But scale and performance needs aside, why have most (though not all) CPGs chosen to buy rather than build the capability? After all, it is primarily a business-intelligence/database application and most businesses run a number of them. One key reason is that it's challenging to get business reporting performance at this data scale from existing technology.
This post looks at how this problem gets solved today and how newer database technology can change that landscape.
Handling the data volume (1) Cube it
One existing approach to the problem is to use 2 databases, one to store the detailed granular data in relational form and another with data "cubes" containing pre-calculated summaries (aggregations) of the relational data. Most uses of the data will involve working with summaries so you can save users a lot of time by pre-calculating them.
Once built, analyzing data within a cube is fast but you do have to decide a number of things up-front to populate the cube.
- what aggregation levels do you need e.g.:
- county, state, region for store locations
- brand, pack-type, category for product
- what facts do you want included e.g.
- pos $ and units for the sales cube
- on hand and in-transit inventory and forecasts for the supply chain cube.
The more data (and aggregation levels) you add to the cube the longer it will take to build; to take hours is normal, days is not unknown. Additionally, once a cube is built, it is essentially disconnected from any changes in the underlying database until it is next rebuilt. If your master data is assigning the wrong category to a product, fixing it won't help your reports until you rebuild that cube.
Handling the data volume (2) Hyper-complex data models
Logically we can do everything we want in a standard relational database like SQL Server or Oracle: the data structures are not actually that complex: we need master/lookup tables for product, location and time and one fact table to store all the information collected for each product, location and time bucket (POS sales, inventory, store receipts etc.) That's just 4 tables. Yes we could get more complex by adding other data sources with additional dimensions but it would still be a simple structure. Build this in your favorite relational SQL database and it will work but but it is most definitely not fast.
To get speed in these systems, developers have created some very complex, novel but nonetheless effective data-models. (Complex enough that an unwary developer taking their first look inside could be forgiven for a little lot of bad language.)
These data structures enable rapid reporting with no intermediary steps, no aggregations, no cubes. Once the data is loaded it is ready to go. Re-load some POS data or change a product category and it is immediately reflected in the next report. Now that is very cool, and for analytic or reporting projects where you need ad-hoc aggregation against product groups that did not exist this morning, and were not 100% correct until the 5th interation sometime this afternoon, a very important feature.
The complexity of the data model comes at a price though.
- You will probably only ever use the Business Intelligence tool supplied with the DSR. This tool has have been extensively configured, customized, or even written, to handle the complex nature of the data structure it sits upon, Putting another tool on top is a huge investment and would most likely be need an additional, simpler database, either (slow) relational or (slow to build) cubes that would be populated from the main DSR occasionally but otherwise disconnected from the data source and subsequent changes. That rather defeats the point, doesn't it?
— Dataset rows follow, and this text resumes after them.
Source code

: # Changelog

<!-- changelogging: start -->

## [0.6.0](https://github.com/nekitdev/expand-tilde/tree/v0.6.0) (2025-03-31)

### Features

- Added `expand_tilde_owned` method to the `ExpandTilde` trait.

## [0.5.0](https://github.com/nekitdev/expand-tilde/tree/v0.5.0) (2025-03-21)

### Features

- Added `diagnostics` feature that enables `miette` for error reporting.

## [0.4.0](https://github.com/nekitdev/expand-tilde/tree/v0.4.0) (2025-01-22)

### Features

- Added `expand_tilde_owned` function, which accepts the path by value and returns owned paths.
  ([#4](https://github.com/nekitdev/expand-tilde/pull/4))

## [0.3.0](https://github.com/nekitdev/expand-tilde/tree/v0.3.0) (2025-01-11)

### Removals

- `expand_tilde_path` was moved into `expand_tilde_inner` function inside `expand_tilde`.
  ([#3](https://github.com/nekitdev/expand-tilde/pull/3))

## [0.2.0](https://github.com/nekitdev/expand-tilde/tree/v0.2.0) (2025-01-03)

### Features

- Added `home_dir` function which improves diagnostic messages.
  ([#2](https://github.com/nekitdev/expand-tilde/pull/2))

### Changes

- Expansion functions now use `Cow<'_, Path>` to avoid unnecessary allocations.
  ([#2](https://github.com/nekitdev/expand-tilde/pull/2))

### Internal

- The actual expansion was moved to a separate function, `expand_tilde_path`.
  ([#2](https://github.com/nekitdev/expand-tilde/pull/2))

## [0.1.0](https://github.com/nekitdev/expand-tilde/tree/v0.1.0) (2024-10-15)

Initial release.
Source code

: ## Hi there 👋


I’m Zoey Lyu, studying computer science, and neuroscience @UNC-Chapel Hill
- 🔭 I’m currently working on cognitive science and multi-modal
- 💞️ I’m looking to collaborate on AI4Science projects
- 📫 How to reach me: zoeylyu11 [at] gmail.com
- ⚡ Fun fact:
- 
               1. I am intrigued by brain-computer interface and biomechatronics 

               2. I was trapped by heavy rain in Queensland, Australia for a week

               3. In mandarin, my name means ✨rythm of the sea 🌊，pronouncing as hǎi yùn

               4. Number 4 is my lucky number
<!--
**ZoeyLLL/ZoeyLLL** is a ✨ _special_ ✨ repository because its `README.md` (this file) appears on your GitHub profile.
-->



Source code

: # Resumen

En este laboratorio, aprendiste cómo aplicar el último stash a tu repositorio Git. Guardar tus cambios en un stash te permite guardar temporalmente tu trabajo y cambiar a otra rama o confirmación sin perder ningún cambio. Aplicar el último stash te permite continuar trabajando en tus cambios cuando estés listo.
- These models spread data across a multitude of tables in the database. Not a big problem for most reporting which aggregates each fact table to the desired level (e,g. brand by country) then stitches together the relatively small result sets for a human-readable report. For predictive analytics however, we want the lowest level of data and need all of the facts in the same table before we can start modeling. Sadly, the database just doesn't store it that way, so every analytic project starts with a complex data-manipulation project.
Handling the data volume (3) Next Generation
Database technology is evolving rapidly and I believe we are at the point that it can now provide good performance with no pre-aggregation of data, no cubes and a data-model that is easily understood so you can bring your own Business Intelligence tools or analytic apps to bear on it.
I'm an analyst not a database expert so I would not want to put too much money on which of the competing approaches will win out longer term but I think the key words to follow here are "columnar", "massively parallel", "in memory" and maybe, perhaps, possibly..."Hadoop".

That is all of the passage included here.